Daisy needed no second intimation. She bounced out of her chair, agile and untired as though it were morning and she just up. Then she paused a moment, and her face fell a little.

"My skirt is all right," she said, "but I have no clean waist."

Jean paused; knuckles reflectively akimbo.

"What's y'r size, lassie?" she said.

"Thirty-eight."

"Thirty-eight," Jean's eyes opened; "losh, ye're fu'-breastit for a bairn. I doubt a waist o' mine wadna be much aboon yir fit. I'm wide across; but ye're fair wide too, an' then ye come out in front forbye. Gie your face a dicht off whilst I rummage my trunk."

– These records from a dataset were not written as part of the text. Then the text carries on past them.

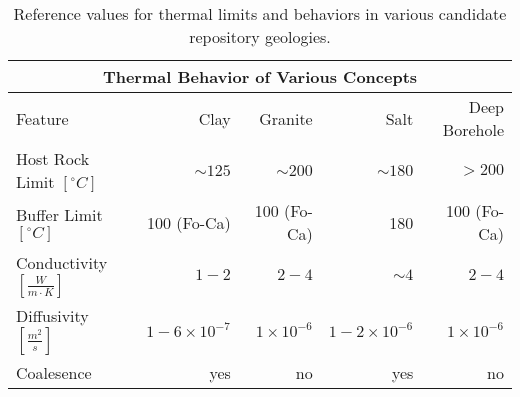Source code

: %
\begin{table}[h!]
  \centering
  \footnotesize{
  \begin{tabular}{|l|r|r|r|r|}
    \multicolumn{5}{c}{\textbf{Thermal Behavior of Various Concepts}}\\
    \hline
    Feature & Clay & Granite & Salt & Deep Borehole \\ 
    \hline
    Host Rock Limit $[^{\circ}C]$ & $\sim125$ & $\sim200$ & $\sim180$ & $>200$ \\ 
    Buffer Limit $[^{\circ}C]$ & 100 (Fo-Ca) & 100 (Fo-Ca) & 180 & 100 (Fo-Ca)\\ 
    Conductivity $[\frac{W}{m{\cdot}K}]$ & $1-2$ & $2-4$ & $\sim4$  & $2-4$ \\ 
    Diffusivity $[\frac{m^2}{s}]$ & $1-6\times10^{-7}$ & $1\times10^{-6}$ & $1-2\times10^{-6}$  & $1\times10^{-6}$ \\ 
    Coalesence & yes & no & yes & no \\ 
    \hline
  \end{tabular}
  \caption{Reference values for thermal limits and behaviors in various 
  candidate repository geologies.}
  }
  \label{tab:geos_tab}
\end{table}
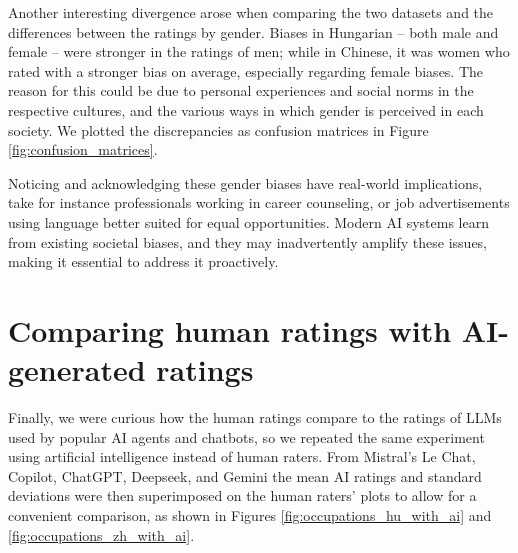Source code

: \documentclass[11pt]{article}
\begin{document}
Another interesting divergence arose when comparing the two datasets and the differences between the ratings by gender. Biases in Hungarian -- both male and female -- were stronger in the ratings of men; while in Chinese, it was women who rated with a stronger bias on average, especially regarding female biases. The reason for this could be due to personal experiences and social norms in the respective cultures, and the various ways in which gender is perceived in each society. We plotted the discrepancies as confusion matrices in Figure \ref{fig:confusion_matrices}.



Noticing and acknowledging these gender biases have real-world implications, take for instance professionals working in career counseling, or job advertisements using language better suited for equal opportunities. Modern AI systems learn from existing societal biases, and they may inadvertently amplify these issues, making it essential to address it proactively.

\section{Comparing human ratings with AI-generated ratings}
\label{sec:ai_comparison}

Finally, we were curious how the human ratings compare to the ratings of LLMs used by popular AI agents and chatbots, so we repeated the same experiment using artificial intelligence instead of human raters. From Mistral's Le Chat, Copilot, ChatGPT, Deepseek, and Gemini the mean AI ratings and standard deviations were then superimposed on the human raters' plots to allow for a convenient comparison, as shown in Figures \ref{fig:occupations_hu_with_ai} and \ref{fig:occupations_zh_with_ai}.
\end{document}
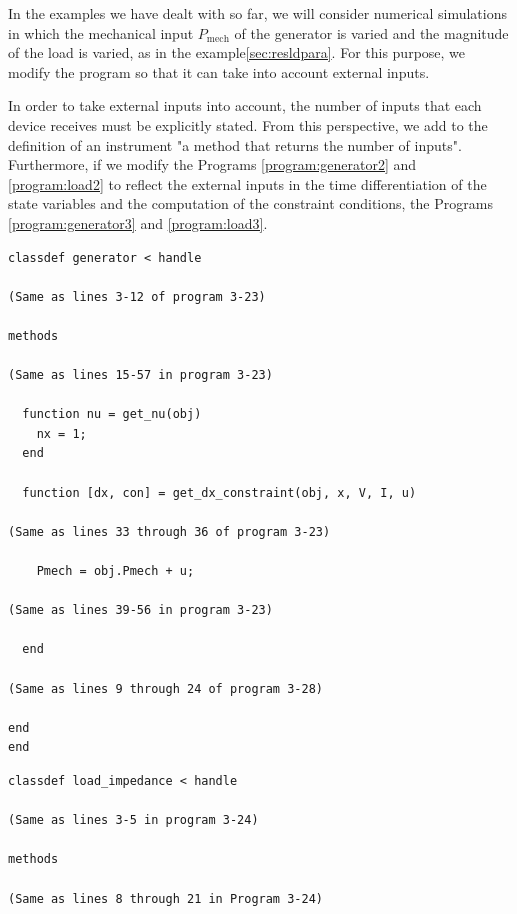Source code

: \documentclass[graybox, envcountchap]{svmult}
\begin{document}
\begin{example}
In the examples we have dealt with so far, we will consider numerical simulations in which the mechanical input $P_\mathrm{mech}$ of the generator is varied and the magnitude of the load is varied, as in the example\ref{sec:resldpara}.
For this purpose, we modify the program so that it can take into account external inputs.

In order to take external inputs into account, the number of inputs that each device receives must be explicitly stated.
From this perspective, we add to the definition of an instrument "a method that returns the number of inputs".
Furthermore, if we modify the Programs \ref{program:generator2} and \ref{program:load2} to reflect the external inputs in the time differentiation of the state variables and the computation of the constraint conditions, the Programs \ref{program:generator3} and \ref{program:load3}.

\smallskip
\begin{PROGRAMA}[count,title={generator.m}]\label{program:generator3}
  \begin{verbatim}
classdef generator < handle
  
(Same as lines 3-12 of program 3-23)

methods

(Same as lines 15-57 in program 3-23)

  function nu = get_nu(obj)
    nx = 1;
  end

  function [dx, con] = get_dx_constraint(obj, x, V, I, u)
    
(Same as lines 33 through 36 of program 3-23)

    Pmech = obj.Pmech + u;

(Same as lines 39-56 in program 3-23)

  end

(Same as lines 9 through 24 of program 3-28)

end
end
\end{verbatim}
\end{PROGRAMA}

\begin{PROGRAMA}[count,title={load\_impedance.m}]\label{program:load3}
\begin{verbatim}
classdef load_impedance < handle
  
(Same as lines 3-5 in program 3-24)

methods

(Same as lines 8 through 21 in Program 3-24)
  

\end{verbatim}
\end{PROGRAMA}
\end{example}
\end{document}
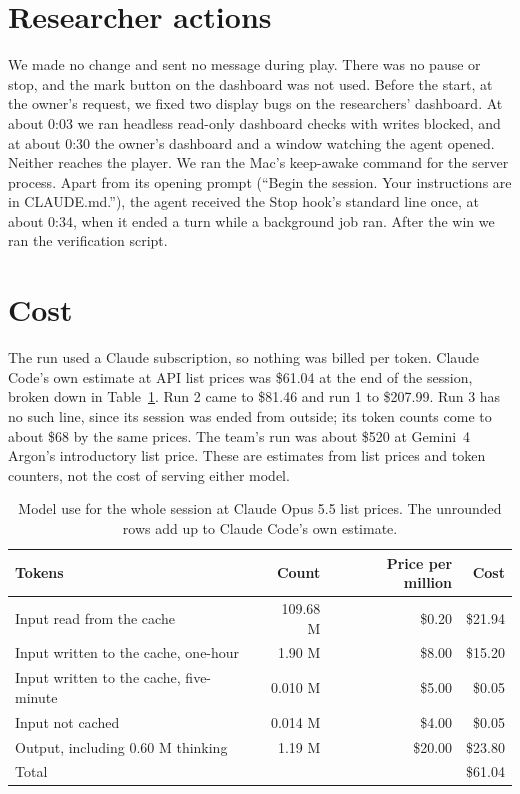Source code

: \documentclass[11pt,a4paper]{article}
\begin{document}
\section{Researcher actions}
\label{sec:actions}

We made no change and sent no message during play. There was no pause or stop, and the mark button on the dashboard was not used. Before the start, at the owner's request, we fixed two display bugs on the researchers' dashboard. At about 0:03 we ran headless read-only dashboard checks with writes blocked, and at about 0:30 the owner's dashboard and a window watching the agent opened. Neither reaches the player. We ran the Mac's keep-awake command for the server process. Apart from its opening prompt (``Begin the session. Your instructions are in CLAUDE.md.''), the agent received the Stop hook's standard line once, at about 0:34, when it ended a turn while a background job ran. After the win we ran the verification script.

\section{Cost}
\label{sec:cost}

The run used a Claude subscription, so nothing was billed per token. Claude Code's own estimate at API list prices was \$61.04 at the end of the session, broken down in Table~\ref{tab:cost}. Run 2 came to \$81.46 and run 1 to \$207.99. Run 3 has no such line, since its session was ended from outside; its token counts come to about \$68 by the same prices. The team's run was about \$520 at Gemini~4 Argon's introductory list price. These are estimates from list prices and token counters, not the cost of serving either model.

\begin{table}[t]
  \caption{Model use for the whole session at Claude Opus 5.5 list prices. The unrounded rows add up to Claude Code's own estimate.}
  \label{tab:cost}
  \small
  \begin{tabularx}{\textwidth}{@{}Xrrr@{}}
    \toprule
    \textbf{Tokens} & \textbf{Count} & \textbf{Price per million} & \textbf{Cost} \\
    \midrule
    Input read from the cache & 109.68 M & \$0.20 & \$21.94 \\
    Input written to the cache, one-hour & 1.90 M & \$8.00 & \$15.20 \\
    Input written to the cache, five-minute & 0.010 M & \$5.00 & \$0.05 \\
    Input not cached & 0.014 M & \$4.00 & \$0.05 \\
    Output, including 0.60 M thinking & 1.19 M & \$20.00 & \$23.80 \\
    \midrule
    Total & & & \$61.04 \\
    \bottomrule
  \end{tabularx}
\end{table}
\end{document}
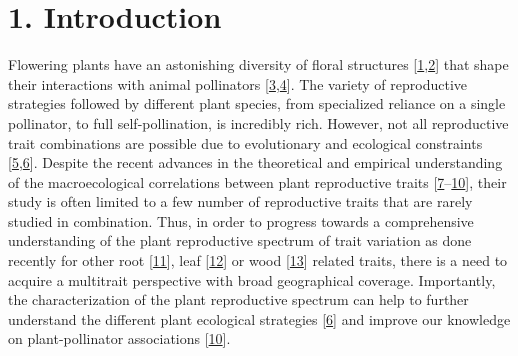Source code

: \documentclass[
  12pt,
  a4paper,
]{article}
\begin{document}
\doublespacing
\vspace{5mm}
\normalsize

\hypertarget{introduction}{%
\section{1. Introduction}\label{introduction}}

Flowering plants have an astonishing diversity of floral structures {[}\protect\hyperlink{ref-barrett2002}{1},\protect\hyperlink{ref-schiestl2013}{2}{]} that shape their interactions with animal pollinators {[}\protect\hyperlink{ref-fenster2004}{3},\protect\hyperlink{ref-dellinger2020}{4}{]}. The variety of reproductive strategies followed by different plant species, from specialized reliance on a single pollinator, to full self-pollination, is incredibly rich. However, not all reproductive trait combinations are possible due to evolutionary and ecological constraints {[}\protect\hyperlink{ref-stearns1989}{5},\protect\hyperlink{ref-agrawal2020}{6}{]}. Despite the recent advances in the theoretical and empirical understanding of the macroecological correlations between plant reproductive traits {[}\protect\hyperlink{ref-salguero2016}{7}--\protect\hyperlink{ref-roddy2021}{10}{]}, their study is often limited to a few number of reproductive traits that are rarely studied in combination. Thus, in order to progress towards a comprehensive understanding of the plant reproductive spectrum of trait variation as done recently for other root {[}\protect\hyperlink{ref-laughlin2021}{11}{]}, leaf {[}\protect\hyperlink{ref-wright2004}{12}{]} or wood {[}\protect\hyperlink{ref-chave2009}{13}{]} related traits, there is a need to acquire a multitrait perspective with broad geographical coverage. Importantly, the characterization of the plant reproductive spectrum can help to further understand the different plant ecological strategies {[}\protect\hyperlink{ref-agrawal2020}{6}{]} and improve our knowledge on plant-pollinator associations {[}\protect\hyperlink{ref-roddy2021}{10}{]}.
\end{document}
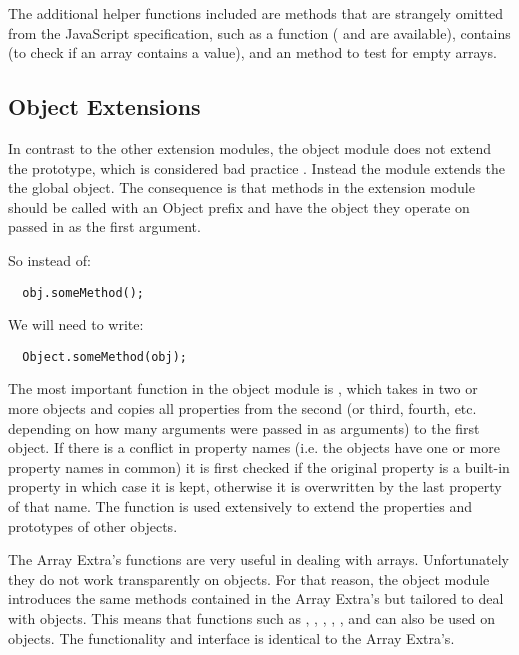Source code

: The additional helper functions included are methods that are strangely omitted from the JavaScript specification, such as a  function ( and  are available), contains (to check if an array contains a value), and an  method to test for empty arrays.

\subsection{Object Extensions}
In contrast to the other extension modules, the object module does not extend the  prototype, which is considered bad practice \cite{arvidsson05}. Instead the module extends the the global  object. The consequence is that methods in the extension module should be called with an Object prefix and have the object they operate on passed in as the first argument.

So instead of:
\begin{verbatim}
  obj.someMethod();
\end{verbatim}
We will need to write:
\begin{verbatim}
  Object.someMethod(obj);
\end{verbatim}

The most important function in the object module is , which takes in two or more objects and copies all properties from the second (or third, fourth, etc. depending on how many arguments were passed in as arguments) to the first object. If there is a conflict in property names (i.e. the objects have one or more property names in common) it is first checked if the original property is a built-in property in which case it is kept, otherwise it is overwritten by the last property of that name. The  function is used extensively to extend the properties and prototypes of other objects.

The Array Extra's functions are very useful in dealing with arrays. Unfortunately they do not work transparently on objects. For that reason, the object module introduces the same methods contained in the Array Extra's but tailored to deal with objects. This means that functions such as , , , , , and  can also be used on objects. The functionality and interface is identical to the Array Extra's.

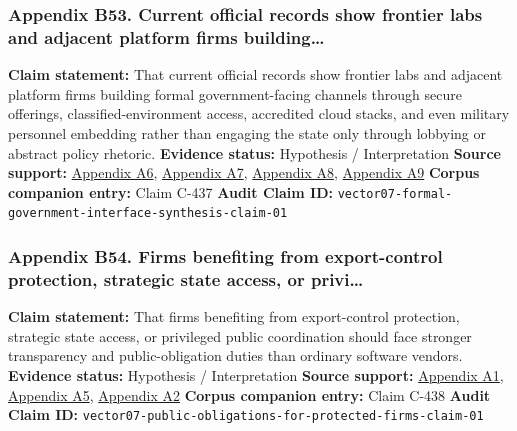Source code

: \documentclass[
  american,
  11pt,
  letterpaper,
]{article}
\begin{document}
\subsubsection{Appendix B53. Current official records show frontier labs
and adjacent platform firms
building\ldots{}}\label{appendix-b53-current-official-records-show-frontier-labs-and-adjacent-platform-firms-building}

\textbf{Claim statement:} That current official records show frontier
labs and adjacent platform firms building formal government-facing
channels through secure offerings, classified-environment access,
accredited cloud stacks, and even military personnel embedding rather
than engaging the state only through lobbying or abstract policy
rhetoric. \textbf{Evidence status:} Hypothesis / Interpretation
\textbf{Source support:}
\hyperref[appendix-a6-introducing-openai-for-government]{Appendix A6},
\hyperref[appendix-a7-claude-gov-models-for-u-s-national-security-customers]{Appendix
A7},
\hyperref[appendix-a8-anthropic-and-palantir-partner-to-bring-claude-ai-models-to-aws-for-u-s-government-intelligence-and-defense-operations]{Appendix
A8},
\hyperref[appendix-a9-army-launches-detachment-201-executive-innovation-corps-to-drive-tech-transformation]{Appendix
A9} \textbf{Corpus companion entry:} Claim C-437 \textbf{Audit Claim
ID:} \texttt{vector07-formal-government-interface-synthesis-claim-01}

\subsubsection{Appendix B54. Firms benefiting from export-control
protection, strategic state access, or
privi\ldots{}}\label{appendix-b54-firms-benefiting-from-export-control-protection-strategic-state-access-or-privi}

\textbf{Claim statement:} That firms benefiting from export-control
protection, strategic state access, or privileged public coordination
should face stronger transparency and public-obligation duties than
ordinary software vendors. \textbf{Evidence status:} Hypothesis /
Interpretation \textbf{Source support:}
\hyperref[appendix-a1-removing-barriers-to-american-leadership-in-artificial-intelligence]{Appendix
A1},
\hyperref[appendix-a5-openais-proposals-for-the-us-ai-action-plan]{Appendix
A5},
\hyperref[appendix-a2-guidance-regarding-enforcement-of-license-requirements-for-advanced-computing-items-for-entities-headquartered-in-country-group-d-5-and-macau]{Appendix
A2} \textbf{Corpus companion entry:} Claim C-438 \textbf{Audit Claim
ID:} \texttt{vector07-public-obligations-for-protected-firms-claim-01}
\end{document}
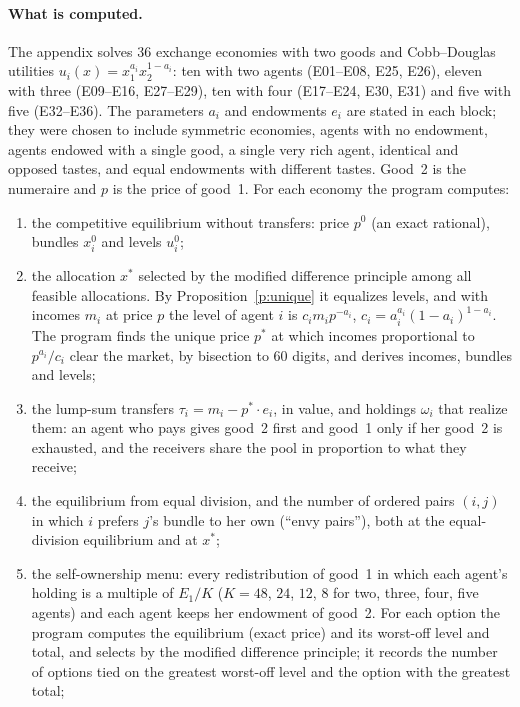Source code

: \documentclass{situationist-preprint}
\begin{document}
\paragraph{What is computed.} The appendix solves 36 exchange economies with two goods and Cobb--Douglas utilities $u_i(x) = x_1^{a_i} x_2^{1 - a_i}$: ten with two agents (E01--E08, E25, E26), eleven with three (E09--E16, E27--E29), ten with four (E17--E24, E30, E31) and five with five (E32--E36). The parameters $a_i$ and endowments $e_i$ are stated in each block; they were chosen to include symmetric economies, agents with no endowment, agents endowed with a single good, a single very rich agent, identical and opposed tastes, and equal endowments with different tastes. Good~2 is the numeraire and $p$ is the price of good~1. For each economy the program computes:
\begin{enumerate}[label=(\roman*),itemsep=0pt]
\item the competitive equilibrium without transfers: price $p^0$ (an exact rational), bundles $x^0_i$ and levels $u^0_i$;
\item the allocation $x^*$ selected by the modified difference principle among all feasible allocations. By Proposition~\ref{p:unique} it equalizes levels, and with incomes $m_i$ at price $p$ the level of agent $i$ is $c_i m_i p^{-a_i}$, $c_i = a_i^{a_i}(1-a_i)^{1-a_i}$. The program finds the unique price $p^*$ at which incomes proportional to $p^{a_i}/c_i$ clear the market, by bisection to $60$ digits, and derives incomes, bundles and levels;
\item the lump-sum transfers $\tau_i = m_i - p^* \cdot e_i$, in value, and holdings $\omega_i$ that realize them: an agent who pays gives good~2 first and good~1 only if her good~2 is exhausted, and the receivers share the pool in proportion to what they receive;
\item the equilibrium from equal division, and the number of ordered pairs $(i, j)$ in which $i$ prefers $j$'s bundle to her own (\enquote{envy pairs}), both at the equal-division equilibrium and at $x^*$;
\item the self-ownership menu: every redistribution of good~1 in which each agent's holding is a multiple of $E_1/K$ ($K = 48$, $24$, $12$, $8$ for two, three, four, five agents) and each agent keeps her endowment of good~2. For each option the program computes the equilibrium (exact price) and its worst-off level and total, and selects by the modified difference principle; it records the number of options tied on the greatest worst-off level and the option with the greatest total;

\end{enumerate}
\end{document}
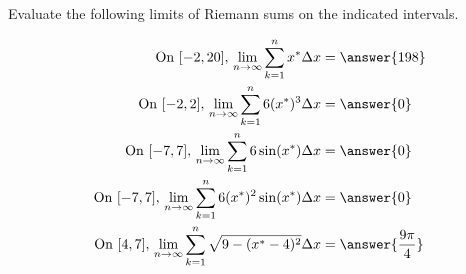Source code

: \documentclass{ximera}
\author{Nela Lakos \and Kyle Parsons}
\begin{document}
\begin{exercise}

Evaluate the following limits of Riemann sums on the indicated intervals.

\begin{align*}
\text{On } [-2,20],\,\lim_{n\to\infty}\sum_{k=1}^n x^* \Delta x &= \answer{198}\\
\text{On } [-2,2],\,\lim_{n\to\infty}\sum_{k=1}^n 6(x^*)^3 \Delta x &= \answer{0}\\
\text{On } [-7,7],\,\lim_{n\to\infty}\sum_{k=1}^n 6\sin(x^*) \Delta x &= \answer{0}\\
\text{On } [-7,7],\,\lim_{n\to\infty}\sum_{k=1}^n 6(x^*)^2\sin(x^*) \Delta x &= \answer{0}\\
\text{On } [4,7],\,\lim_{n\to\infty}\sum_{k=1}^n \sqrt{9-(x^*-4)^2} \Delta x &= \answer{\frac{9\pi}{4}}
\end{align*}

\end{exercise}
\end{document}
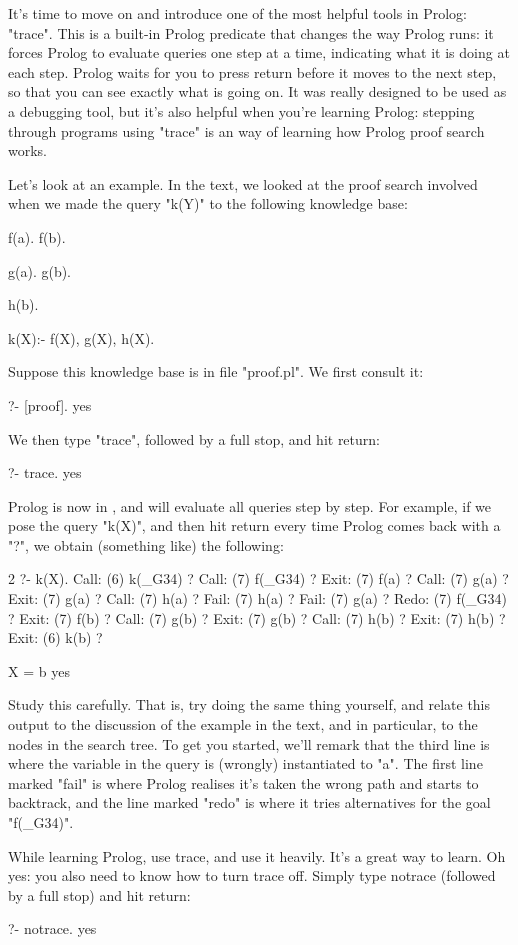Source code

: It's time to move on and introduce one of the most helpful tools in
Prolog: "trace". This is a built-in
Prolog predicate that changes the
way Prolog runs: it forces Prolog to evaluate queries one step at a
time, indicating what it is doing at each step. Prolog waits for you
to press return before it moves to the next step, so that you can see
exactly what is going on. It was really designed to be used as a
debugging tool, but it's also helpful when you're learning
Prolog: stepping through programs using "trace" is an
 way of learning how Prolog proof search works.

Let's look at an example.  In the text, we looked at the proof
search involved when we made the query "k(Y)" to the following
knowledge base:
\begin{LPNcodedisplay}
f(a).
f(b).

g(a).
g(b).

h(b).

k(X):- f(X), g(X), h(X).
\end{LPNcodedisplay}

Suppose this knowledge base is in file "proof.pl". We first consult
it:
\begin{LPNcodedisplay}
?- [proof].
yes
\end{LPNcodedisplay}
%
We then type "trace", followed by a full stop,  and hit return:
\begin{LPNcodedisplay}
?- trace.
yes
\end{LPNcodedisplay}
%
Prolog is now in , and will evaluate all queries step by
step.  For example, if we pose the query "k(X)", and then hit return
every time Prolog comes back with a "?", we obtain (something like)
the following:
\begin{LPNcodedisplay}
[trace] 2 ?- k(X).
   Call: (6) k(_G34) ?
   Call: (7) f(_G34) ?
   Exit: (7) f(a) ?
   Call: (7) g(a) ?
   Exit: (7) g(a) ?
   Call: (7) h(a) ?
   Fail: (7) h(a) ?
   Fail: (7) g(a) ?
   Redo: (7) f(_G34) ?
   Exit: (7) f(b) ?
   Call: (7) g(b) ?
   Exit: (7) g(b) ?
   Call: (7) h(b) ?
   Exit: (7) h(b) ?
   Exit: (6) k(b) ?

X = b
yes
\end{LPNcodedisplay}

Study this carefully. That is, try doing the same thing yourself, and
relate this output to the discussion of the example in the text, and
in particular, to the nodes in the search tree.  To get you started,
we'll remark that the third line is where the variable in the query is
(wrongly) instantiated to "a". The first line marked "fail" is where
Prolog realises it's taken the wrong path and starts to backtrack, and
the line marked "redo" is where it tries alternatives for the goal
"f(\_G34)".

\clearpage
While learning Prolog, use trace, and use it heavily. It's a great way
to learn.
Oh yes: you also need to know how to turn trace off. Simply type
notrace (followed by a full
stop) and hit return:
\begin{LPNcodedisplay}
?- notrace.
yes
\end{LPNcodedisplay}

A little less than half an hour later, Daisy,—her serge skirt brushed by Jean's friendly hand to an appearance of almost newness, and wearing a silk waist of Miss McTavish's that, with a few shrewd tucks here and there, had been reduced to fit Daisy's round, plump torso—came dancingly out between the stone gateposts at the end of the Harrison drive. Her cheeks were flushed, her eyes bright. Every nerve tingled with the zest of life.

As she reached the sidewalk, a battered auto was just about to turn in the gateway through which she had come. At her appearance, however, the driver came to a halt.

"Hello, stranger," he said, sociably, "where d'ye think you're going."

Daisy, who knew how to "use her eyes," assumed an expression which, just fitted the occasion.